_Directions for this task_
Please print each entry below exactly as it stands, but without any pictures.

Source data
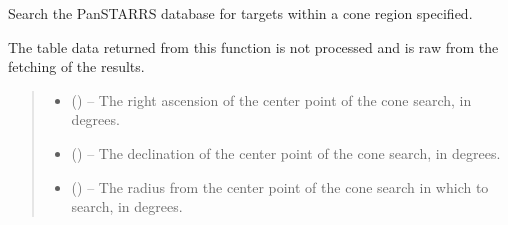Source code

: \documentclass[letterpaper,11pt,english]{sphinxmanual}
\begin{document}
\begin{savenotes}
\begin{fulllineitems}
\begin{savenotes}\begin{fulllineitems}
\label{\detokenize{code/opihiexarata.photometry.panstarrs:opihiexarata.photometry.panstarrs.PanstarrsMastWebAPIEngine.cone_search}}
\pysigstartsignatures
{}
\pysigstopsignatures
\sphinxAtStartPar
Search the PanSTARRS database for targets within a cone region
specified.

\sphinxAtStartPar
The table data returned from this function is not processed and is raw
from the fetching of the results.
\begin{quote}\begin{description}
\begin{itemize}
\item {} 
\sphinxAtStartPar
{} () – The right ascension of the center point of the cone search, in
degrees.

\item {} 
\sphinxAtStartPar
{} () – The declination of the center point of the cone search, in
degrees.

\item {} 
\sphinxAtStartPar
{} () – The radius from the center point of the cone search in which to
search, in degrees.


\end{itemize}
\end{description}
\end{quote}
\end{fulllineitems}
\end{savenotes}
\end{fulllineitems}
\end{savenotes}
\end{document}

_Task answer_
Source code

: \documentclass[letterpaper,11pt,english]{sphinxmanual}
\begin{document}
\begin{savenotes}
\begin{fulllineitems}
\begin{savenotes}\begin{fulllineitems}
\label{\detokenize{code/opihiexarata.photometry.panstarrs:opihiexarata.photometry.panstarrs.PanstarrsMastWebAPIEngine.cone_search}}
\pysigstartsignatures
{}
\pysigstopsignatures
\sphinxAtStartPar
Search the PanSTARRS database for targets within a cone region
specified.

\sphinxAtStartPar
The table data returned from this function is not processed and is raw
from the fetching of the results.
\begin{quote}\begin{description}
\begin{itemize}
\item {} 
\sphinxAtStartPar
{} () – The right ascension of the center point of the cone search, in
degrees.

\item {} 
\sphinxAtStartPar
{} () – The declination of the center point of the cone search, in
degrees.

\item {} 
\sphinxAtStartPar
{} () – The radius from the center point of the cone search in which to
search, in degrees.


\end{itemize}
\end{description}
\end{quote}
\end{fulllineitems}
\end{savenotes}
\end{fulllineitems}
\end{savenotes}
\end{document}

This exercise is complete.